Le retrait des banques françaises d'Afrique offre de nouvelles perspectives de croissance pour les banques panafricaines bien établies, telles que celles du Maroc. Cette transition, bien que présentant des défis à court terme, ouvre également la voie à une concurrence accrue entre les groupes marocains, sud-africains et nigérians et d’autres banques locales ambitieuses comme Vista Group et Coris Bank. Ces derniers sont en passe d'acquérir une taille suffisante pour rivaliser avec les principaux acteurs financiers africains, estime Fitch Ratings.

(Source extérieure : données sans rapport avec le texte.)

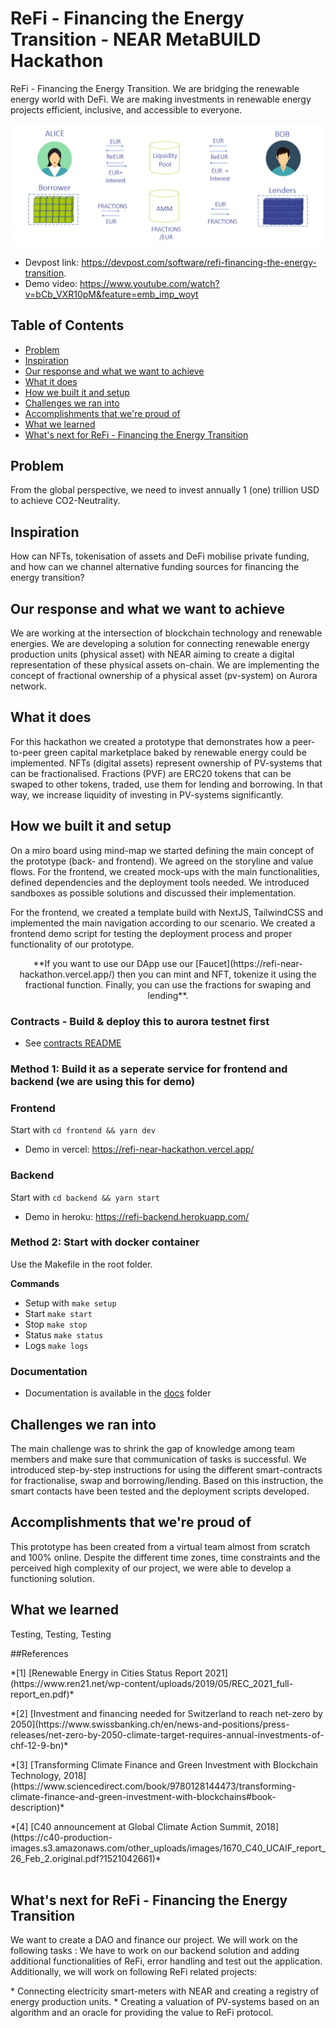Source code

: # ReFi - Financing the Energy Transition - NEAR MetaBUILD Hackathon

ReFi - Financing the Energy Transition. We are bridging the renewable energy world with DeFi. We are making investments in renewable energy projects efficient, inclusive, and accessible to everyone.

![ReFi Concept](docs/ReFiConcept.png)

- Devpost link: https://devpost.com/software/refi-financing-the-energy-transition.  
- Demo video: https://www.youtube.com/watch?v=bCb_VXR10pM&feature=emb_imp_woyt

## Table of Contents
* [Problem](#problem)
* [Inspiration](#inspiration)
* [Our response and what we want to achieve](#our-response-and-what-we-want-to-achieve)
* [What it does](#what-it-does)
* [How we built it and setup](#how-we-built-it-and-setup)
* [Challenges we ran into](#challenges-we-ran-into)
* [Accomplishments that we're proud of](#accomplishments-that-were-proud-of)
* [What we learned](#what-we-learned)
* [What's next for ReFi - Financing the Energy Transition](#whats-next-for-refi---financing-the-energy-transition)


## Problem
From the global perspective, we need to invest annually 1 (one) trillion USD to achieve CO2-Neutrality.  

## Inspiration
How can NFTs, tokenisation of assets and DeFi mobilise private funding, and how can we channel alternative funding sources for financing the energy transition? 

## Our response and what we want to achieve
We are working at the intersection of blockchain technology and renewable energies. We are developing a solution for connecting renewable energy production units (physical asset) with NEAR aiming to create a digital representation of these physical assets on-chain. We are implementing the concept of fractional ownership of a physical asset (pv-system) on Aurora network. 

## What it does
For this hackathon we created a prototype that demonstrates how a peer-to-peer green capital marketplace baked by renewable energy could be implemented. NFTs (digital assets) represent ownership of PV-systems that can be fractionalised. Fractions (PVF) are ERC20 tokens that can be swaped to other tokens, traded, use them for lending and borrowing. In that way, we increase liquidity of investing in PV-systems significantly.  

## How we built it and setup
On a miro board using mind-map we started defining the main concept of the prototype (back- and frontend). We agreed on the storyline and value flows. For the frontend, we created mock-ups with the main functionalities, defined dependencies and the deployment tools needed. We introduced sandboxes as possible solutions and discussed their implementation.
   
For the frontend, we created a template build with NextJS, TailwindCSS and implemented the main navigation according to our scenario. We created a frontend demo script for testing the deployment process and proper functionality of our prototype. 

<center>**If you want to use our DApp use our [Faucet](https://refi-near-hackathon.vercel.app/) then you can mint and NFT, tokenize it using the fractional function. Finally, you can use the fractions for swaping and lending**.</center>

### Contracts - Build & deploy this to aurora testnet first

- See [contracts README](./contracts/README.md)

### Method 1: Build it as a seperate service for frontend and backend (we are using this for demo)
### Frontend

Start with `cd frontend && yarn dev`
* Demo in vercel: https://refi-near-hackathon.vercel.app/

### Backend

Start with `cd backend && yarn start`
* Demo in heroku: https://refi-backend.herokuapp.com/

### Method 2: Start with docker container

Use the Makefile in the root folder. 

**Commands**

- Setup with `make setup`
- Start `make start`
- Stop `make stop`
- Status `make status`
- Logs `make logs`

### Documentation

- Documentation is available in the [docs](./docs) folder

  
## Challenges we ran into
The main challenge was to shrink the gap of knowledge among team members and make sure that communication of tasks is successful. We introduced step-by-step instructions for using the different smart-contracts for fractionalise, swap and borrowing/lending. Based on this instruction, the smart contacts have been tested and the deployment scripts developed.

## Accomplishments that we're proud of
This prototype has been created from a virtual team almost from scratch and 100% online. Despite the different time zones, time constraints and  the perceived high complexity of our project, we were able to develop a functioning solution.  

## What we learned
Testing, Testing, Testing

##References
<p></p>
*[1] [Renewable Energy in Cities Status Report 2021](https://www.ren21.net/wp-content/uploads/2019/05/REC_2021_full-report_en.pdf)*
<p></p>
*[2] [Investment and financing needed
for Switzerland to reach net-zero by 2050](https://www.swissbanking.ch/en/news-and-positions/press-releases/net-zero-by-2050-climate-target-requires-annual-investments-of-chf-12-9-bn)*
<p></p>
*[3] [Transforming Climate Finance and Green Investment with Blockchain Technology, 2018](https://www.sciencedirect.com/book/9780128144473/transforming-climate-finance-and-green-investment-with-blockchains#book-description)* 
<p></p>
*[4] [C40 announcement at Global Climate Action Summit, 2018](https://c40-production-images.s3.amazonaws.com/other_uploads/images/1670_C40_UCAIF_report_26_Feb_2.original.pdf?1521042661)*
<br></br>

## What's next for ReFi - Financing the Energy Transition
We want to create a DAO and finance our project. We will work on the following tasks : 
We have to work on our backend solution and adding additional functionalities of ReFi, error handling and test out the application. Additionally, we will work on following ReFi related projects:
<p></p>
* Connecting electricity smart-meters with NEAR and creating a registry of energy production units.
* Creating a valuation of PV-systems based on an algorithm and an oracle for providing the value to ReFi protocol.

Selon Fitch, la croissance du crédit devra s'accélérer en Afrique avec la sortie des banques françaises qui ont un appétit prudent pour le risque sur le continent.
Selon Fitch, la croissance du crédit devra s'accélérer en Afrique avec la sortie des banques françaises qui ont un appétit prudent pour le risque sur le continent.
Suite à l’accord signé par le groupe Société Générale pour la cession de sa filiale marocaine au groupe Saham, Fitch Ratings a publié deux analyses sectorielles. La première porte sur les perspectives de notation de Société Générale Maroc. La seconde concerne l’impact des sorties des banques françaises d'Afrique sur les banques locales, particulièrement panafricaines, dont les groupes marocains. Selon l’agence de notation, les banques françaises en phase de retrait d'Afrique offrent de nouvelles perspectives aux groupes bancaires panafricains émergents. Cette transition, bien que présentant des défis à court terme, ouvre la voie à une concurrence stimulante et bénéfique pour les secteurs bancaires locaux. «Les sorties des banques françaises d'Afrique, qui touchent à leur fin, offrent aux groupes bancaires panafricains émergents un espace significatif pour croître, que ce soit de manière organique ou par le biais de fusions et acquisitions. Cela devrait stimuler la concurrence et bénéficier aux secteurs bancaires locaux malgré quelques défis à court terme», souligne Fitch Ratings.

Pour l'agence internationale de notation, la vente de la Société Générale marocaine de banques (SGMB) et de ses filiales au groupe marocain Saham, le 12 avril, fait suite à plusieurs cessions d'actifs en Afrique par les banques françaises ces dernières années. Au cours des six derniers mois, la SG a également convenu de vendre d'autres filiales africaines plus petites et a lancé un examen stratégique en vue de céder sa participation de 52,34% dans l'Union internationale de banques, basée en Tunisie. La présence africaine de BNP Paribas, BPCE et du Crédit Agricole a également diminué au cours des 10 dernières années et est maintenant très limitée. Fitch prévoit d'autres cessions au cours des 12 à 24 prochains mois, surtout si les valorisations sont attrayantes pour les banques vendeuses.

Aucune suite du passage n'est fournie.